If so, please be aware that the Ripple Project is "currently dormant" as of July 2009.

I'd also like to suggest that you need to be very careful here, if you are playing with "financial transaction projects" when you are perhaps a new linux user.

For example, I would not like you to have your fingers badly burnt if you have inadvertently set up ssh or sftp incorrectly. There are many other security considerations as well.

I tend to leave "financial transaction software" to the Big Guns, who have the resources (and no doubt, insurance) to support this sort of activity.

You may, of course, be contracted by some major financial institution, but in which case, why are you asking questions here on LQ?

Additionally, the movement of currency between parties in different, or indeed the same, countries is likely to be highly regulated. Attempting to do this in a relatively anonymous manner is likely to attract the attention of the various regulatory authorities ( Internet-search money laundering )

Perhaps my searches have led me astray, and I have made too many assumptions.

In which case, my apologies, and please explain "Now on to learning how to create trusts...".

WiZaxx 03-20-2010 09:00 PM

SFTP: Fatal error
This has nothing do do with the post, but it helped me figure out what I was doing wrong.


mmcc0912 03-22-2010 08:40 AM

The purpose of the box is for Aventx and automation with Oracle. They use sftp for picking up internal data to process. I apologize for some confusion in my explaining the flow of things rather than just the issue of ssh doesn't work outbound.

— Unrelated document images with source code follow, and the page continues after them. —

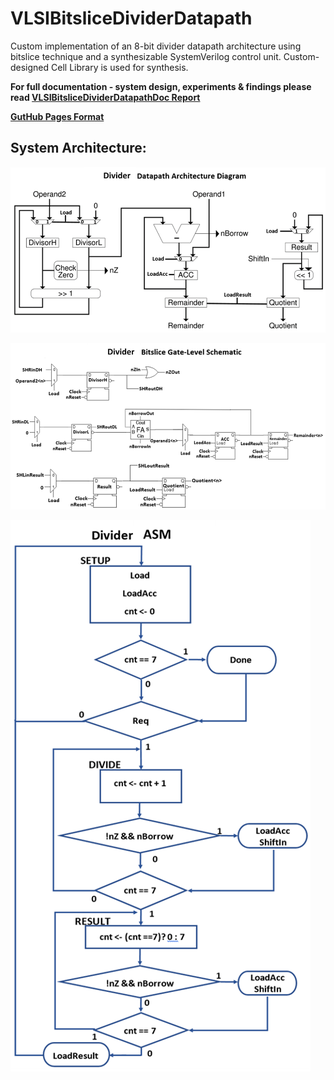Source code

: # VLSIBitsliceDividerDatapath
Custom implementation of an 8-bit divider datapath architecture using bitslice technique and a synthesizable SystemVerilog control unit.
Custom-designed Cell Library is used for synthesis.

__For full documentation - system design, experiments & findings please read [VLSIBitsliceDividerDatapathDoc Report](https://github.com/SamyuelDanyo/vlsi-bitslice-divider-datapath/blob/master/docs/VLSIBitsliceDividerDatapathDoc.pdf)__

__[GutHub Pages Format](https://samyueldanyo.github.io/vlsi-bitslice-divider-datapath/)__

## System Architecture:

![Datapath Design Schematic](https://github.com/SamyuelDanyo/VLSIBitsliceDividerDatapath/blob/master/res/datapath_sch.PNG)

![Bitslice Design](https://github.com/SamyuelDanyo/VLSIBitsliceDividerDatapath/blob/master/res/bitslice_sch.png)

![Control Design](https://github.com/SamyuelDanyo/VLSIBitsliceDividerDatapath/blob/master/res/Control_ASM.PNG)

Yes, I'm new'ish to Linux, understand a good amount but missing the super user depth of the OS.

Thanks everyone for even just listening... It took me a *stuff* ton of searching to see what the issue was. Hopefully there is helpful information in here. I have found some good stuff on this site and hope to continue with everyone in my journeys of the Linux world.

tredegar 03-22-2010 02:52 PM

Thanks for the follow-up.

ssh can be difficult to set up for a good reason: Because you are using ssh rather than telnet, ssh assumes you want a secure connection. It does basic checks to see if you have left anything accidentally open. If so, it will fail to connect on the premise that no connection is better than establishing an insecure connection that you thought was "secure".